• TRY IT:
Among the entries, find the lines with the string "INFORMATION" and copy them.

• MATERIAL TO PROCESS:
== Segment start ==

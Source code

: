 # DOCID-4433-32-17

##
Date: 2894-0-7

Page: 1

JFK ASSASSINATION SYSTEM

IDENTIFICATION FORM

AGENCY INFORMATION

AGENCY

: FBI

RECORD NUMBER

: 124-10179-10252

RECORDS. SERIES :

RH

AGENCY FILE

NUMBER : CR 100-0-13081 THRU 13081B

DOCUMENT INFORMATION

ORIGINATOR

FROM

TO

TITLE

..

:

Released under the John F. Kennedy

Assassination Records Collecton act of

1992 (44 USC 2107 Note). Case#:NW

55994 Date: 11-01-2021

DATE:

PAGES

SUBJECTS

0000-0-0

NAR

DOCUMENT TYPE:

== Segment end ==
== Segment start ==

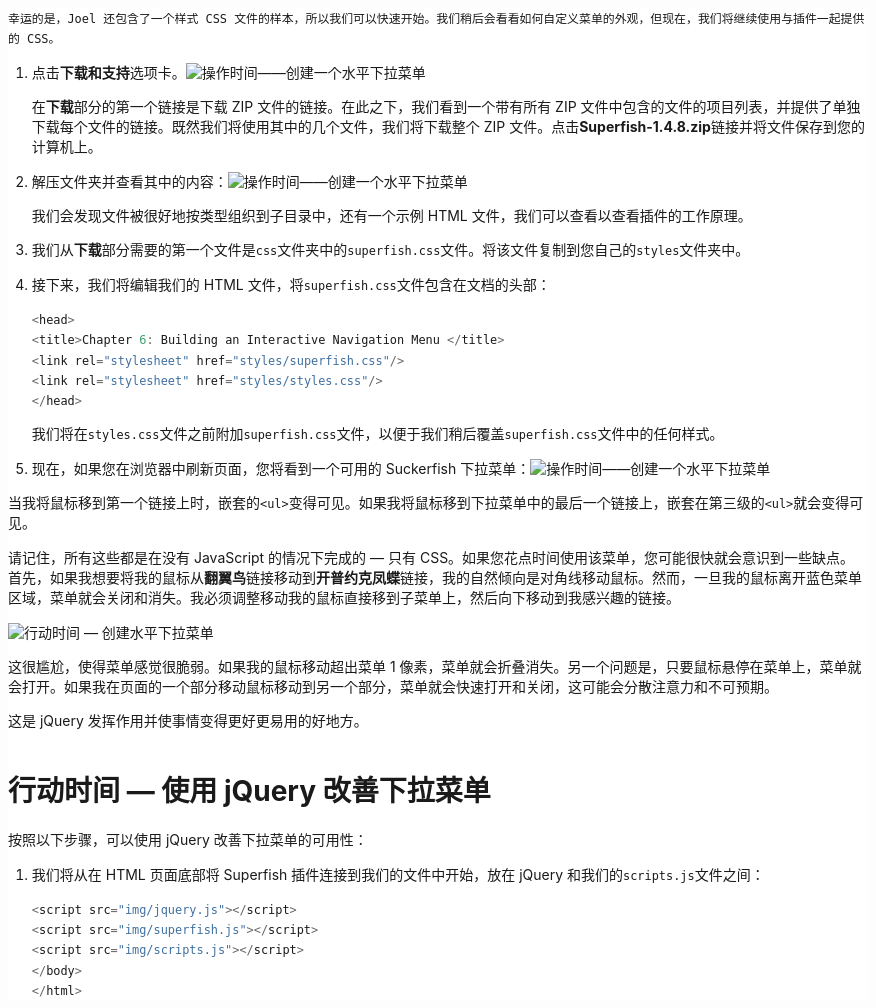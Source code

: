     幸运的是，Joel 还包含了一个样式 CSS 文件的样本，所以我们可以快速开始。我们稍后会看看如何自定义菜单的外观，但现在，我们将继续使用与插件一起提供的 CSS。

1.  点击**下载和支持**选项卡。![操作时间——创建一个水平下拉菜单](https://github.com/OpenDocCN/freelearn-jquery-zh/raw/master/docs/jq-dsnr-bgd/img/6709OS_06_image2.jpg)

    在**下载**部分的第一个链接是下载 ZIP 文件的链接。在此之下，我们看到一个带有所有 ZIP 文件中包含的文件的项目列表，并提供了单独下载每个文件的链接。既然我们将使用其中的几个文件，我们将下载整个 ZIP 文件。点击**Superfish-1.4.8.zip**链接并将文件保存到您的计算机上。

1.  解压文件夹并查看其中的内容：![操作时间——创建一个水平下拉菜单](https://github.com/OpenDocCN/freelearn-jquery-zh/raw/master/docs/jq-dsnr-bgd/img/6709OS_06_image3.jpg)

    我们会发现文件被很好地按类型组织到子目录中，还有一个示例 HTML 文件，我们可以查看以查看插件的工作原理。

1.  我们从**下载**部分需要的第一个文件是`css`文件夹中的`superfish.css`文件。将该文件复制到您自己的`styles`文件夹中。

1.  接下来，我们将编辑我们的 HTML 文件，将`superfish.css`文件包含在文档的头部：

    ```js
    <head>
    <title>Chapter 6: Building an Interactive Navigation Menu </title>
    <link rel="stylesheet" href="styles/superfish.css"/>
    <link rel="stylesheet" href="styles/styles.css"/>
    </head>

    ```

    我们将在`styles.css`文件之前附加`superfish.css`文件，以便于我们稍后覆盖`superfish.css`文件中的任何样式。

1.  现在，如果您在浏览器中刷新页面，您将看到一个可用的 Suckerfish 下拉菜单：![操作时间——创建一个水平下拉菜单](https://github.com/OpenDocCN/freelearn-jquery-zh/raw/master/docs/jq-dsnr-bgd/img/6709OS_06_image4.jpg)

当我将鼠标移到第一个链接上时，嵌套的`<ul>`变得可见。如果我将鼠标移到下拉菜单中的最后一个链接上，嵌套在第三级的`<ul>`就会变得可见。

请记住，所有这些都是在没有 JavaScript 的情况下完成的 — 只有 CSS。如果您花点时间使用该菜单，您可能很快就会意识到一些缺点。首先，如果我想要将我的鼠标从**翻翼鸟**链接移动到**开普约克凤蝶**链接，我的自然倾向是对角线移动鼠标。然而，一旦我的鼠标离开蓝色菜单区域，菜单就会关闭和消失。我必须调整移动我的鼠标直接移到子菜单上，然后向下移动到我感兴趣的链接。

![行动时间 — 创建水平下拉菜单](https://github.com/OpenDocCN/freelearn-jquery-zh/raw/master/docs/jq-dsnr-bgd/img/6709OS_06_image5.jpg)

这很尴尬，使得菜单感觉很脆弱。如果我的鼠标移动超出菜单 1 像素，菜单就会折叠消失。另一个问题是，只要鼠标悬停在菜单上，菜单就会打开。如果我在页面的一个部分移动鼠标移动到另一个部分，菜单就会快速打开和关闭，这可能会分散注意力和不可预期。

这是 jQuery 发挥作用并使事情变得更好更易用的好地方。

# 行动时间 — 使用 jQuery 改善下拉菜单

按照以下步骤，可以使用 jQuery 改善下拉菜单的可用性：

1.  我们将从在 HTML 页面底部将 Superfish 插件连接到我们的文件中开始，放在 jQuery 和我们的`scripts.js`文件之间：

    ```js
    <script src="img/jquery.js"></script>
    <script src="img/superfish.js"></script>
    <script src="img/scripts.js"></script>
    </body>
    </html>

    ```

== Segment end ==

• WRITTEN ANSWER:
AGENCY INFORMATION
DOCUMENT INFORMATION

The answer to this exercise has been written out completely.